Starting at the first line of the entries below, restate each line exactly until you reach the line with "Experience the power of Kissflow firsthand", and print that one too. Leave the pictures out and stop there.

....

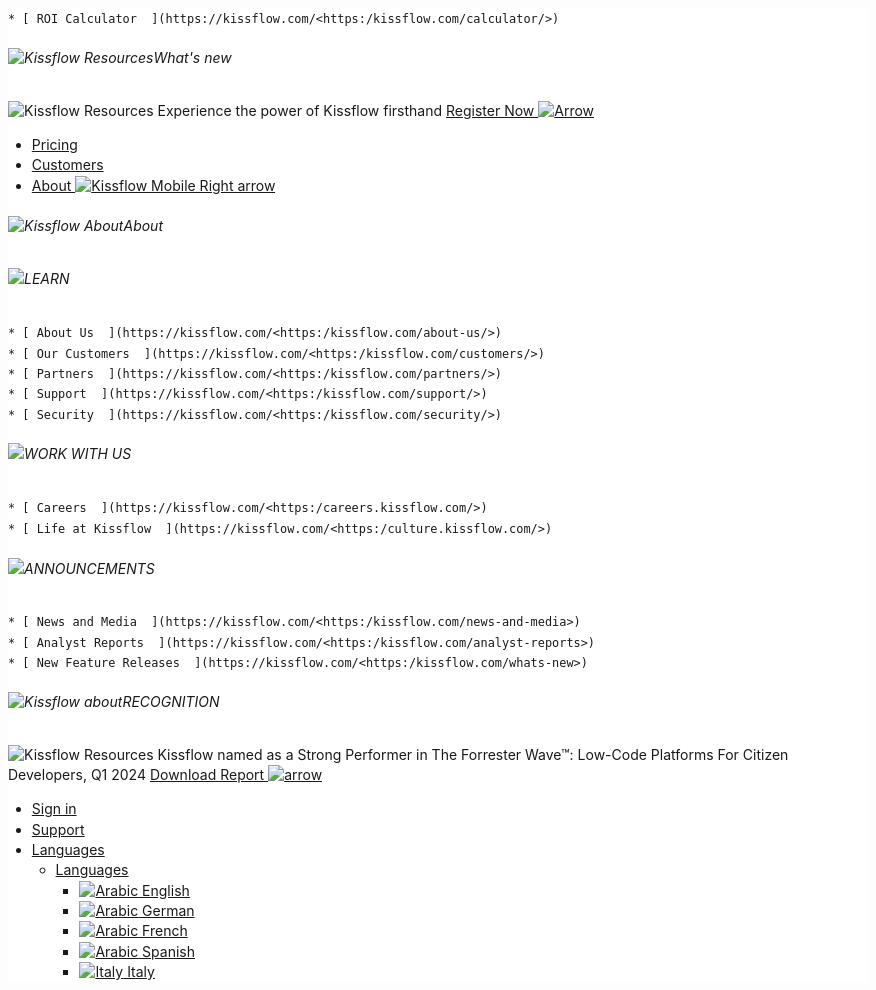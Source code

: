     * [ ROI Calculator  ](https://kissflow.com/<https:/kissflow.com/calculator/>)
###### ![Kissflow Resources](https://kissflow.com/hubfs/whatsnew.svg)What's new
![Kissflow Resources](https://kissflow.com/hubfs/resource_menu.webp)
Experience the power of Kissflow firsthand
[Register Now ![Arrow](https://kissflow.com/hubfs/arrow.svg)](https://kissflow.com/<https:/kissflow.com/events/weekly-demo>)
  * [Pricing ](https://kissflow.com/<https:/kissflow.com/pricing/>)
  * [Customers ](https://kissflow.com/<https:/kissflow.com/customers/>)
  * [ About ![Kissflow Mobile Right arrow](https://kissflow.com/hubfs/mobile-right-arrow.svg)](https://kissflow.com/<javascript:void\(0\)>)
###### ![Kissflow About](https://kissflow.com/hubfs/expand_more.svg)About
######  ![](https://kissflow.com/hubfs/learn%20\(2\).svg)LEARN
    * [ About Us  ](https://kissflow.com/<https:/kissflow.com/about-us/>)
    * [ Our Customers  ](https://kissflow.com/<https:/kissflow.com/customers/>)
    * [ Partners  ](https://kissflow.com/<https:/kissflow.com/partners/>)
    * [ Support  ](https://kissflow.com/<https:/kissflow.com/support/>)
    * [ Security  ](https://kissflow.com/<https:/kissflow.com/security/>)
######  ![](https://kissflow.com/hubfs/explroe.svg)WORK WITH US
    * [ Careers  ](https://kissflow.com/<https:/careers.kissflow.com/>)
    * [ Life at Kissflow  ](https://kissflow.com/<https:/culture.kissflow.com/>)
######  ![](https://kissflow.com/hubfs/announcement%20\(1\).svg)ANNOUNCEMENTS
    * [ News and Media  ](https://kissflow.com/<https:/kissflow.com/news-and-media>)
    * [ Analyst Reports  ](https://kissflow.com/<https:/kissflow.com/analyst-reports>)
    * [ New Feature Releases  ](https://kissflow.com/<https:/kissflow.com/whats-new>)
###### ![Kissflow about](https://kissflow.com/hubfs/whatsnew.svg)RECOGNITION
![Kissflow Resources](https://kissflow.com/hubfs/forrester-img.png)
Kissflow named as a Strong Performer in The Forrester Wave™: Low-Code Platforms For Citizen Developers, Q1 2024
[Download Report ![arrow](https://kissflow.com/hubfs/chevron-right%201.svg)](https://kissflow.com/<https:/kissflow.com/analyst-reports/forrester-wave-low-code-platforms-for-citizen-developers>)
  * [ Sign in ](https://kissflow.com/<https:/kissflow.com/login/>)
  * [ Support ](https://kissflow.com/<https:/kissflow.com/support/>)
  * [ Languages ](https://kissflow.com/<javascript:void\(0\)>)
    * [ Languages ](https://kissflow.com/<#>)
      * [![Arabic](https://kissflow.com/hs-fs/hubfs/America.webp?width=24&height=18&name=America.webp) English](https://kissflow.com/<https:/kissflow.com/digital-transformation>)
      * [![Arabic](https://kissflow.com/hs-fs/hubfs/Germany.webp?width=24&height=18&name=Germany.webp) German](https://kissflow.com/<https:/kissflow.com/digital-transformation/de/>)
      * [![Arabic](https://kissflow.com/hs-fs/hubfs/France.webp?width=24&height=18&name=France.webp) French](https://kissflow.com/<https:/kissflow.com/digital-transformation/fr/>)
      * [![Arabic](https://kissflow.com/hs-fs/hubfs/Spain.webp?width=24&height=18&name=Spain.webp) Spanish](https://kissflow.com/<https:/kissflow.com/digital-transformation/es/>)
      * [![Italy](https://kissflow.com/hs-fs/hubfs/italy.webp?width=24&height=18&name=italy.webp) Italy](https://kissflow.com/<https:/kissflow.com/digital-transformation/it/>)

....

== Your solution ==
Source code

:     * [ ROI Calculator  ](https://kissflow.com/<https:/kissflow.com/calculator/>)
###### ![Kissflow Resources](https://kissflow.com/hubfs/whatsnew.svg)What's new
![Kissflow Resources](https://kissflow.com/hubfs/resource_menu.webp)
Experience the power of Kissflow firsthand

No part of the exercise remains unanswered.